Palavras-chave: Filme-ensaio; memória; documento; Agnés Varda.
Uma mulher se ensaia: identidade em curso e diferença
No início de As praias de Agnès(Les plages d’Agnès, 2008), uma câmera tremula, enquanto
mostra a imagem de uma praia. É um travelling instável, que nos permite ver que há algumas algas
sobre a costa e que é lusco-fusco. De repente, do lado esquerdo dessa imagem, aparece o corpo de
Agnès Varda, que olha para a câmera.

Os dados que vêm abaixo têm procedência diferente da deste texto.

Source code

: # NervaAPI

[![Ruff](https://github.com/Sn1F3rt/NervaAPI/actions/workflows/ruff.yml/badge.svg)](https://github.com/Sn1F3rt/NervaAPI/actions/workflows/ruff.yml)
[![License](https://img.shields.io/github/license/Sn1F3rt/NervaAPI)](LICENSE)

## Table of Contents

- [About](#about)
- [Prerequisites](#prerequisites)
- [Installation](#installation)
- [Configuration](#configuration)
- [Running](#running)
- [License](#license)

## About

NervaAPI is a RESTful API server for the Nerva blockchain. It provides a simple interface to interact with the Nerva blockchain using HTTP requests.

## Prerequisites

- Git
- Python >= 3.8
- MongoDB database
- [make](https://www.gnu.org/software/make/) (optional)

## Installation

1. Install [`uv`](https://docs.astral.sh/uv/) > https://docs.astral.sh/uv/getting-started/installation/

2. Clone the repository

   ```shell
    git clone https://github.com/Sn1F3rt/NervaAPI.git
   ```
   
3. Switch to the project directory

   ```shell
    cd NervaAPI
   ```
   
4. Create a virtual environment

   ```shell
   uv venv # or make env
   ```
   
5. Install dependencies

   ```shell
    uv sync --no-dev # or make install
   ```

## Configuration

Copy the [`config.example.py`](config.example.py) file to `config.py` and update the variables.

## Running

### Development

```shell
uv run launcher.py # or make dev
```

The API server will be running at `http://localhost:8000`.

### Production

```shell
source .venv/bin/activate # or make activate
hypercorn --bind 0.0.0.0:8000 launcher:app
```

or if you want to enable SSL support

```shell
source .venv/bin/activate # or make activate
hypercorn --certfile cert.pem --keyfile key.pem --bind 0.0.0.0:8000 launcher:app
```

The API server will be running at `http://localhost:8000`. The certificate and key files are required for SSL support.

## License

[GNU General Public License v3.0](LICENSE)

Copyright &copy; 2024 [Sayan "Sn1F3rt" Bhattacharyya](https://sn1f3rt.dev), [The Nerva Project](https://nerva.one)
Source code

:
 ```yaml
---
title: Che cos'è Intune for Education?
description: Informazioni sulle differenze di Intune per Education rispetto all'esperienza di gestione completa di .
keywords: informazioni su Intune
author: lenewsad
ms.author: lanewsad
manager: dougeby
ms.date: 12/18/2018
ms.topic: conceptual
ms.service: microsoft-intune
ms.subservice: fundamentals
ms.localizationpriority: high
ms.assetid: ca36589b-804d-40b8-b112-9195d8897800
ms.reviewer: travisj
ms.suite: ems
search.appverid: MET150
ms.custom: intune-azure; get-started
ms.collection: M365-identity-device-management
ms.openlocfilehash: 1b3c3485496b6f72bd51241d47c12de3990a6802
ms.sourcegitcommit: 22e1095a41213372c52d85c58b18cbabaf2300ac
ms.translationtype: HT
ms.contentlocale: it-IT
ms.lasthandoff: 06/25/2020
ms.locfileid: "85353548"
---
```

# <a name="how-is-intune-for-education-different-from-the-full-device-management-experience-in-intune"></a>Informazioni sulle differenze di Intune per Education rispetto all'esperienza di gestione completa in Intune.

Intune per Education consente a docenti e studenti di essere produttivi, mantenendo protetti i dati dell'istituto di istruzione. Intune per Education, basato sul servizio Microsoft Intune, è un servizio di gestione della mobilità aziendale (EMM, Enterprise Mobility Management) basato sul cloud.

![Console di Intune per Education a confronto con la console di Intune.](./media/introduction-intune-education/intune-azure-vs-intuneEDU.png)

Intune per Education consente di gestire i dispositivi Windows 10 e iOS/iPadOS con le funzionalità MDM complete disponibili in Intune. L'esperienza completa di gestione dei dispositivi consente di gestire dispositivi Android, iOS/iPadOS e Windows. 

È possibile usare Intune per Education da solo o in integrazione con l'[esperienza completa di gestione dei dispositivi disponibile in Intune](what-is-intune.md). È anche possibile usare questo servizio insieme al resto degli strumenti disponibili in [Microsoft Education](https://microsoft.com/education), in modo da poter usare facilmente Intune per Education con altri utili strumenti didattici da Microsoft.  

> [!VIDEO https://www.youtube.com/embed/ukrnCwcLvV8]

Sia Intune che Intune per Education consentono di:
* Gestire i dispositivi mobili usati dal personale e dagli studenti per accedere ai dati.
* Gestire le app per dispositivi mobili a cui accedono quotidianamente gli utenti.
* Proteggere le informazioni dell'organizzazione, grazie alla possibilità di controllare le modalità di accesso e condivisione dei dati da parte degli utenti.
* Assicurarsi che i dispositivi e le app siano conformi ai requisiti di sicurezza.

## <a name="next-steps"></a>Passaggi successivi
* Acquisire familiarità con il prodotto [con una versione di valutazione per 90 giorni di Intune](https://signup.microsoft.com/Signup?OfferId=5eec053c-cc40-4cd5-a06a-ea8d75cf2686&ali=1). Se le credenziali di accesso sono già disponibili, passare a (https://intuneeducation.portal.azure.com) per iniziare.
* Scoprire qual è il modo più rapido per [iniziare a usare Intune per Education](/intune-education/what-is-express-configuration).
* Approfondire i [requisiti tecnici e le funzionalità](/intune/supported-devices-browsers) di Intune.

Ela nos diz: “Faço um papel de uma velhota, roliça e
tagarela que conta a sua vida”. No entanto, a cineasta belga nos esclarece acerca do seu interesse
primordial: “Contudo, são os outros que me interessam realmente e que eu gosto de filmar”. Por
essa pequena epígrafe, já levantamos alguns do elementos que gostaríamos de discutir neste artigo:
o filme-ensaio e a subjetividade em relação com a história e uma narrativa do mundo que olha para
os pequenos eventos. Para ancorar nossa discursão, retomamos, dentre outos elementos, ao
pensamento de Theodor Adorno e Timothy Corrigan sobre o ensaio; a relação dos tempos para
Bergson; a discussão de identidade por Judith Butler; e o pensamento de Michel Foucault e Walter
Benjamin sobre história e documento. Nossa hipótese é que no filme-ensaio também é possível
ensaiar-se como mulher, permanecendo sempre de forma inconclusa. Para tanto, adotamos como
objetos os filmes As praias de Agnès, Os catadores e eu (Les glaneurs et la glaneuse, 2000) e
Saudações, cubanos!(Salut, les cubains, 1971) e Um minuto para uma imagem (Une minute pour
une image, 1982).
1 Laís Ferreira Oliveira é mestranda no PPGCOM da UFF, com ênfase nos estudos do cinema e audiovisual. É escritora,
poeta, jornalista, crítica de cinema e editora da Revista Moventes: http://revistamoventes.com/.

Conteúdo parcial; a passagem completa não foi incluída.